Private equity risks, and to a greater extent – venture capital investments, are on the risk horizon as various stock markets are being jolted by a wide range of factors including rampant inflation. In addition, Western central banks are on a shaky path to increase interest rates, which is a boon for banks and bad news for cheap money (depending on how far central bankers raise interest rates and cut QE). The only factor that appears to benefit private equity investments are the buyers and there are far more buyers of private assets than ever before. Private equity purchase multiples, alongside price-to-earnings multiples in the public markets, have kept rising and are now higher than pre-2008 global financial crisis levels. However, so far in 2022, there is a buckling in technology company’s P/E ratios. The private equity giants are also ready for a downturn as their distressed arms and private credit units have greater access to data to recycle companies and assets, while generating external management fees along the way. Furthermore, with the excess dry powder, more private equity firms and co-investors have opportunities to take listed companies private whose stock prices may have been negatively impacted. For asset owners, the important questions loom, “How long will central bankers raise rates and how long will they allow pain in public markets?”

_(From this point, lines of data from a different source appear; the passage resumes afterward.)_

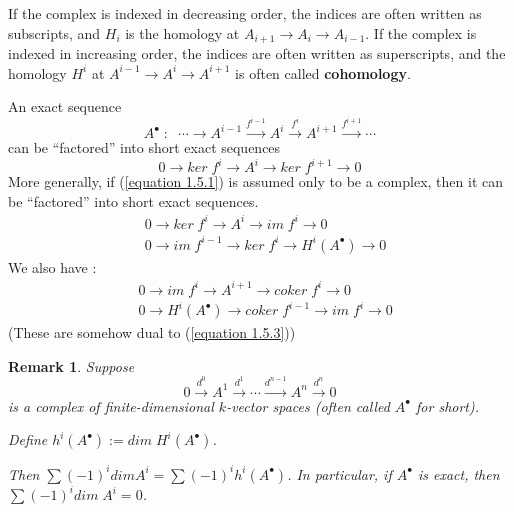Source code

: \documentclass{article}
\newtheorem{remark}[theorem]{Remark}
\begin{document}
If the complex is indexed in decreasing order, the indices are often written as subscripts, and $H_i$ is the homology at $A_{i+1} \rightarrow A_i \rightarrow A_{i-1}$. If the complex is indexed
in increasing order, the indices are often written as superscripts, and the homology
$H^i$ at $A^{i-1} \rightarrow A^i \rightarrow A^{i+1}$
is often called \textbf{cohomology}.

An exact sequence
\begin{equation}
    A^\bullet\; :
    \;\;
    \cdots \rightarrow A^{i-1} \xrightarrow{f^{i-1}}
    A^{i}
    \xrightarrow{f^{i}}
    A^{i+1}
    \xrightarrow{f^{i+1}}
    \cdots
\end{equation}
can be “factored” into short exact sequences
$$
    0\rightarrow
    ker\;f^i
    \rightarrow
    A^{i}
    \rightarrow
    ker\;f^{i+1}
    \rightarrow
    0
$$
More generally, if (\ref{equation 1.5.1}) is assumed only to be a complex, then it can be
“factored” into short exact sequences.
\begin{equation}
\begin{split}
    &0\rightarrow
    ker\;f^i
    \rightarrow
    A^{i}
    \rightarrow
    im\;f^{i}
    \rightarrow
    0
    \\    
    &0\rightarrow
    im\;f^{i-1}
    \rightarrow
    ker\;f^i
    \rightarrow
    H^i(A^\bullet)
    \rightarrow
    0
    \label{equation 1.5.3}
\end{split}
\end{equation}
We also have :
\begin{equation}
\begin{split}
    &0\rightarrow
    im\;f^i
    \rightarrow
    A^{i+1}
    \rightarrow
    coker\;f^{i}
    \rightarrow
    0
    \\    
    &0\rightarrow
    H^i(A^\bullet)    
    \rightarrow
    coker\;f^{i-1}
    \rightarrow
    im\;f^{i}
    \rightarrow
    0
    \label{equation 1.5.4}
\end{split}
\end{equation}
(These are somehow dual to (\ref{equation 1.5.3}))
\begin{remark}
    Suppose
    $$
    0
    \xrightarrow{d^0}
    A^1
    \xrightarrow{d^1}
    \cdots
    \xrightarrow{d^{n-1}}
    A^n
    \xrightarrow{d^n}
    0
    $$
    is a complex of finite-dimensional $k$-vector spaces (often called $A^\bullet$ for short).
    
    Define $h^i(A^\bullet) := dim\; H^i(A^\bullet)$.

     Then $\sum(-1)^i dim A^i =\sum(-1)^ih^i(A^\bullet)$. In particular, if $A^\bullet$ is exact, then $\sum(-1)^i dim\; A^i = 0$.
\end{remark}
\end{document}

Over the past decade, public asset owners have been able to mask the volatility of their investment portfolio by investing more in private equity and venture capital. Why? Private equity firms are the main one’s valuating their portfolio companies. Private equity firms, venture capital firms, and other financial companies are required under Generally Accepted Accounting Principles (GAAP) to “mark to market” the value of their underlying company holdings on a quarterly basis. Private equity firms value their holdings and communicate changes to their investors. Listed companies are valued by the market. The challenges of “fair value” will be heightened as liquid markets experience more volatility. The result of permitting PE fund managers and other holders to mark their private investments is the unrealistic smoothing of investment returns. Furthermore, it could materially misrepresent the risk of the private equity holdings.
For venture capital, VCs value their startups by taking the last round company valuation in the private market and assigning that value to the firm’s ownership in that company. What happens if the easy money train ends? An example of the risk of this type of valuation are the well-documented stories of Solyndra, Theranos, and WeWork. Many of the young VCs today were still in school during the dot-com bubble in the United States.
Some of the largest U.S. public pension fund investors in private equity by amount
California Public Employees Retirement System
Washington State Investment Board
California State Teachers Retirement System
Teacher Retirement System of Texas
Florida State Board of Administration
New York State Common Retirement Fund
Oregon Public Employees Retirement System
Virginia Retirement System
New York City Retirement Systems
New York State Teachers Retirement System
Michigan Office of Retirement Services
Source: Sovereign Wealth Fund Institute (SWFI) – SWFI.com. Data analysis does not include private credit or private infrastructure as those are separate main asset classes.
The Milliman 100 Public Pension Funding Index (PPFI) estimated funded status of the 100 largest U.S. public pension plans increased from 83.9% at the end of September 2021 to 85.5% at the end of December 2021. Milliman calculated the deficit between the estimated assets and liabilities decreased to US$ 833 billion at the end of December 2021, down from US$ 919 billion at the end of September 2021. Cash-rich sovereign wealth funds, academically referred to as permanent capital, will likely have much longer holding periods versus public pensions that have to start paying a growing pool of retirees. Defined benefit pensions that have closed to new participants are the most at risk if they are heavily allocated to private equity, if there is a downturn in that asset class.